> **ABOUT THIS EXERCISE**
Work through the listing below, copying each line that carries the word "Balachandran".

> **EXERCISE DATA**

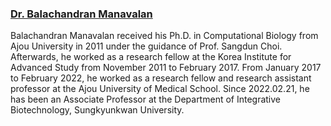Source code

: <h3>
<a href="https://scholar.google.com/citations?user=0vkenbwAAAAJ">
Dr. Balachandran Manavalan
</a>
</h3>

Balachandran Manavalan received his Ph.D. in Computational Biology from Ajou University in 2011 under the guidance of Prof. Sangdun Choi. Afterwards, he worked as a research fellow at the Korea Institute for Advanced Study from November 2011 to February 2017. From January 2017 to February 2022, he worked as a research fellow and research assistant professor at the Ajou University of Medical School. Since 2022.02.21, he has been an Associate Professor at the Department of Integrative Biotechnology, Sungkyunkwan University.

> **RESPONSE TO THE TASK**
Dr. Balachandran Manavalan
Balachandran Manavalan received his Ph.D. in Computational Biology from Ajou University in 2011 under the guidance of Prof. Sangdun Choi. Afterwards, he worked as a research fellow at the Korea Institute for Advanced Study from November 2011 to February 2017. From January 2017 to February 2022, he worked as a research fellow and research assistant professor at the Ajou University of Medical School. Since 2022.02.21, he has been an Associate Professor at the Department of Integrative Biotechnology, Sungkyunkwan University.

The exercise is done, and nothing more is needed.